Referring to the report upon the bill of the Committee on Labor of the House of Representatives (H.R.Rep. No. 972, 74th Cong. 1st Sess. p. 21) the Chief Justice said (pages 267, 268 of 309 U.S., page 564 of 60 S.Ct, 84 L.Ed. 738):
“After referring to the suitable adaptation of the Board’s orders to the needs of particular cases, and especially to the power to reinstate employees with or without back pay, the Committee continued:
“ ‘No private right of action is contemplated. Essentially the unfair labor practices listed are matters of public concern, by their nature and consequences, present or potential; the proceeding is in the name of the Board, upon the Board’s formal complaint. The form of injunctive and affirmative order is necessary to effectuate the purpose of the bill to remove obstructions to interstate commerce which are by the law declared to be detrimental to the public weal.’ ”
Likewise in National Licorice Co. v. National Labor Relations Board, 309 U.S. 350, page 362, 60 S.Ct. 569, page 576, 84 L.Ed. 799, Mr. Justice Stone said: “The proceeding authorized to be taken by the Board under the National Labor Relations Act is not for the adjudication of private rights. Amalgamated Utility Workers v. Consolidated Edison Co., 309 U.S. [page] 261, 60 S.Ct. 561, 84 L.Ed. [738], H. Rept. No. 1147, 74th Cong., 1st Sess. Committee on Labor, p. 24; cf. Federal Trade Commission v. Klesner, 280 U.S. 19, 50 S.Ct. 1, 74 L.Ed. 138, 68 A.L.R. 838. It has few of the indicia of a private litigation and makes no requirement for the presence in it of any private party other than the employer charged with an unfair labor practice. The Board acts in a public capacity to give effect to the declared public policy of the Act to eliminate and prevent obstructions to interstate commerce by encouraging collective bargaining and by protecting the ‘exercise by workers of full freedom of association, self-organization, and designation of representatives of their own choosing, for the purpose of negotiating the terms and conditions of their employment * * *.’ § 1.”

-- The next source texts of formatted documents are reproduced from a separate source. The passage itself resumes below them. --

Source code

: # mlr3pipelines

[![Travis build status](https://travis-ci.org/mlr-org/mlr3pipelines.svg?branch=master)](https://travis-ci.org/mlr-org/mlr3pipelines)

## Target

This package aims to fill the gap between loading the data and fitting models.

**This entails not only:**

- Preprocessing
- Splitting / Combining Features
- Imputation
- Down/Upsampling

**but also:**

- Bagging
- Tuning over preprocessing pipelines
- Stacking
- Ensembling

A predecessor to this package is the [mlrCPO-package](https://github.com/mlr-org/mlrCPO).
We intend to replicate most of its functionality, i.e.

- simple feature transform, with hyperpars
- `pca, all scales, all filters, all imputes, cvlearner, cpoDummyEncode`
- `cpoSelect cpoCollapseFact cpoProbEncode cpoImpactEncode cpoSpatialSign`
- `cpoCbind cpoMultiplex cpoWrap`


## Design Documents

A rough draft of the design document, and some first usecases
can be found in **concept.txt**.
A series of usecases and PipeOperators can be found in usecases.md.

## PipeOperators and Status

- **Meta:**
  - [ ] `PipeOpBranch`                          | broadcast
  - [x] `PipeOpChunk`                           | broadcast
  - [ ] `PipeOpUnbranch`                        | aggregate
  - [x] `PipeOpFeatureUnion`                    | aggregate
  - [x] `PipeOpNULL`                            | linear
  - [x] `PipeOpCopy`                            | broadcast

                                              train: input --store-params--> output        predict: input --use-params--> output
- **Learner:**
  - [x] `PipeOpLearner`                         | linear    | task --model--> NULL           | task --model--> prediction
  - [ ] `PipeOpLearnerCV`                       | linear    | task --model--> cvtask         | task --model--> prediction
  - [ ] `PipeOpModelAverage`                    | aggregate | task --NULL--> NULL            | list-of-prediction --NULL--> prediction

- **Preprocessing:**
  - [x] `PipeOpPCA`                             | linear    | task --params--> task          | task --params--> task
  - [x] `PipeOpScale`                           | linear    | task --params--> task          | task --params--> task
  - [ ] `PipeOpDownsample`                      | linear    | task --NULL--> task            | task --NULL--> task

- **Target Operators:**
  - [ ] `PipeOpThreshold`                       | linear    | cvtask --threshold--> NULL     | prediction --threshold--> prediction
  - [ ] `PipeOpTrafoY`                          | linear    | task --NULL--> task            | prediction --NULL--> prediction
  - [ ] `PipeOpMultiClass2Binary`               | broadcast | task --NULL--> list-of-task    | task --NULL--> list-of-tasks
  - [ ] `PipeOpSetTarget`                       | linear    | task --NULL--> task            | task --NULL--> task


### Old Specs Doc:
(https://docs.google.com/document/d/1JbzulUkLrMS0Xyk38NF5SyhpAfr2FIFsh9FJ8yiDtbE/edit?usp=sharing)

We are thus not called upon to determine whether Miss Fahy has an individual right to secure redress for her wrongful discharge or whether the law of New Jersey affords her a forum for the appropriate redress of her grievance. The existence of such a private right in Miss Fahy in no way affects the public right or the exclusive jurisdiction of the Board to enforce it. This is clear from the express provision of Section 10(a), 29 U.S.C.A. § 160(a), that the power of the Board to prevent unfair labor practices “shall be exclusive, and shall not be affected by any other means of adjustment or prevention that has been or may be established by agreement, code, law, or otherwise.” A misconception of the nature of the Board’s process may arise from the fact that in the enforcement of the public right to have the channels of interstate commerce freed from obstructions resulting from unfair labor practices a private right of an employee may incidentally be protected or enforced. Even though private relief is thus afforded it nevertheless remains true that the Board’s powers may be invoked only when there is a public right to be protected and that its processes are never available to a private suitor.

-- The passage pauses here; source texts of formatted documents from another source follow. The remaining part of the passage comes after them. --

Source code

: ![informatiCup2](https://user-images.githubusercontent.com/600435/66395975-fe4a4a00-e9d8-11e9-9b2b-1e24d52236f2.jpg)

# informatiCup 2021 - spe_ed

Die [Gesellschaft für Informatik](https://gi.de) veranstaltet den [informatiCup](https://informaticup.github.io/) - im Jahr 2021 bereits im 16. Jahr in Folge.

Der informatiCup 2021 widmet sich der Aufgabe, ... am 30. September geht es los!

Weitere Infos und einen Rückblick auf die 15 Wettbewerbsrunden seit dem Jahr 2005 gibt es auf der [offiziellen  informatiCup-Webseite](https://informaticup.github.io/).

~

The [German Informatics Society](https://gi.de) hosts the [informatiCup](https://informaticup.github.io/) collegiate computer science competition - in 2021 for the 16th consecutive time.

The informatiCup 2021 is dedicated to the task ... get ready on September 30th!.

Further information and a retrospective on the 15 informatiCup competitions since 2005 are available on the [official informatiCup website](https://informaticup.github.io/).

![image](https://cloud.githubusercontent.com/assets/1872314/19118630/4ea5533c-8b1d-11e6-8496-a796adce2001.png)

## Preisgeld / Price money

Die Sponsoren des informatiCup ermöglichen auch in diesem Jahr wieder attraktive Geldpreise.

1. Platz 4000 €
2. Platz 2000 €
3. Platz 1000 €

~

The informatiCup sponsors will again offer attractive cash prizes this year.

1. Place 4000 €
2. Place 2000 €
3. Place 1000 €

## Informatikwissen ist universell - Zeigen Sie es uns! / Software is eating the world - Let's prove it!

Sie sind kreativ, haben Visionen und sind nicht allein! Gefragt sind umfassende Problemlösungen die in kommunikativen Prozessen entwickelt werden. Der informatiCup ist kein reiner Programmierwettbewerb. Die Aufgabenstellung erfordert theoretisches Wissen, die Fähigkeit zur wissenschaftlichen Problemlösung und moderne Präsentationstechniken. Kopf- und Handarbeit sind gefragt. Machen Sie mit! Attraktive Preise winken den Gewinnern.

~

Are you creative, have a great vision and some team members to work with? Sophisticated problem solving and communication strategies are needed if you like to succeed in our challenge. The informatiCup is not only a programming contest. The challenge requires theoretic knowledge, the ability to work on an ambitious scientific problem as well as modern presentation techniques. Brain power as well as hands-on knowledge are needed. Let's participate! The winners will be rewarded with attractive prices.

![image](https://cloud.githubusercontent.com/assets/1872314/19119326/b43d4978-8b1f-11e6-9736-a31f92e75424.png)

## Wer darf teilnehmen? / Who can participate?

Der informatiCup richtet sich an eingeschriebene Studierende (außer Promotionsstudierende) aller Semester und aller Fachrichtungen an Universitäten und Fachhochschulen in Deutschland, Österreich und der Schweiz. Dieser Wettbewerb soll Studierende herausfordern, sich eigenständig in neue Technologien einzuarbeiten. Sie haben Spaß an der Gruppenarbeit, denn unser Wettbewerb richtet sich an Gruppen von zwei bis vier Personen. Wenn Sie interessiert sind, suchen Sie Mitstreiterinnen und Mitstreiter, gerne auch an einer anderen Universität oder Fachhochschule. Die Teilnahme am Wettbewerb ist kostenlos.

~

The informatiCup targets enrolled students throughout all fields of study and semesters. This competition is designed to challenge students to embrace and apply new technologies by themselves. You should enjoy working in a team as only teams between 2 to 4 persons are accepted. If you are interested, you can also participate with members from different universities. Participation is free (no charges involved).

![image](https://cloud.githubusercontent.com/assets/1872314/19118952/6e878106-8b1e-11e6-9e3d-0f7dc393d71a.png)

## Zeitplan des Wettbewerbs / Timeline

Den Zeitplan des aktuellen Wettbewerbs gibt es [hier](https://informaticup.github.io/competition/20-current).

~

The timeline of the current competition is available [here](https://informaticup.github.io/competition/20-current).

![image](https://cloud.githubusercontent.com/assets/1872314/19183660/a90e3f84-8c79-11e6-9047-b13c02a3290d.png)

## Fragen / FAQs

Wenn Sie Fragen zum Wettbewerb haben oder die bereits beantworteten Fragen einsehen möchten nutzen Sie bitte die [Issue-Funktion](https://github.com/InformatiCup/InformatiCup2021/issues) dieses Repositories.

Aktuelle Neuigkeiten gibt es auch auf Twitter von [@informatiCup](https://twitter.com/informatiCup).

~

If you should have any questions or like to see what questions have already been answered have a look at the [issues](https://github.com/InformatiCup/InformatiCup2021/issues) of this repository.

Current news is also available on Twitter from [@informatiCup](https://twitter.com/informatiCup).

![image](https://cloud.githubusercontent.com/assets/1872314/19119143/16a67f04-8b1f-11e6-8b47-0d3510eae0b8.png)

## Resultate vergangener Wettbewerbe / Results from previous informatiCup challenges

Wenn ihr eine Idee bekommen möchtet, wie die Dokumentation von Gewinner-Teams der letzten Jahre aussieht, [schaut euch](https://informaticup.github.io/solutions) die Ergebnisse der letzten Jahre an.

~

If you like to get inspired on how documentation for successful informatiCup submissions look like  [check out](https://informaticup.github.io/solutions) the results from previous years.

It is apparent that' the jurisdiction of the Board to prevent unfair labor practices is very broad. It is, we think, equally clear that the exercise of this jurisdiction in any particular case, is, under the language of Section 10, discretionary with the Board. The jurisdiction is not to be exercised unless in the opinion of the Board the unfair labor practice complained of interferes so substantially with the public rights created by Section 7 as to require, its restraint in the public interest. As we have seen, the mere fact that a private right of an employee has been infringed by the act of an employer is not of itself sufficient to bring the Board’s powers into play. The Congress, has, however, reposed in the Board complete discretionary power to determine in each case whether the public interest requires it to act. With the appro*269priate exercise of that discretion we may not interfere.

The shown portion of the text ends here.